Work request >> Drop all images. Then write out each line below exactly as given.

□ □ □

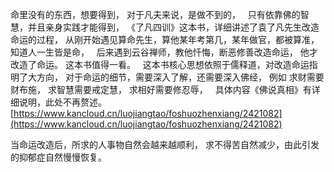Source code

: 命里没有的东西，想要得到，
对于凡夫来说，是做不到的，
&nbsp;
只有依靠佛的智慧，并且亲身实践才能得到，
《了凡四训》这本书，详细讲述了袁了凡先生改造命运的过程，
从刚开始遇见算命先生，算他某年考第几，某年做官，都被算准，
知道人一生皆是命，
&nbsp;
后来遇到云谷禅师，教他忏悔，断恶修善改造命运，
他才改造了命运。
这本书值得一看。
&nbsp;
这本书核心思想依照于儒释道，对改造命运指明了大方向，
对于命运的细节，需要深入了解，还需要深入佛经，
例如
求财需要财布施，
求智慧需要戒定慧，
求相好需要修忍辱，
&nbsp;
具体内容《佛说真相》有详细说明，此处不再赘述。
[https://www.kancloud.cn/luojiangtao/foshuozhenxiang/2421082](https://www.kancloud.cn/luojiangtao/foshuozhenxiang/2421082)

当命运改造后，所求的人事物自然会越来越顺利，
求不得苦自然减少，由此引发的抑郁症自然慢慢恢复。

□ □ □

Exercise answer >>
Source code

: 命里没有的东西，想要得到，
对于凡夫来说，是做不到的，
&nbsp;
只有依靠佛的智慧，并且亲身实践才能得到，
《了凡四训》这本书，详细讲述了袁了凡先生改造命运的过程，
从刚开始遇见算命先生，算他某年考第几，某年做官，都被算准，
知道人一生皆是命，
&nbsp;
后来遇到云谷禅师，教他忏悔，断恶修善改造命运，
他才改造了命运。
这本书值得一看。
&nbsp;
这本书核心思想依照于儒释道，对改造命运指明了大方向，
对于命运的细节，需要深入了解，还需要深入佛经，
例如
求财需要财布施，
求智慧需要戒定慧，
求相好需要修忍辱，
&nbsp;
具体内容《佛说真相》有详细说明，此处不再赘述。
[https://www.kancloud.cn/luojiangtao/foshuozhenxiang/2421082](https://www.kancloud.cn/luojiangtao/foshuozhenxiang/2421082)

当命运改造后，所求的人事物自然会越来越顺利，
求不得苦自然减少，由此引发的抑郁症自然慢慢恢复。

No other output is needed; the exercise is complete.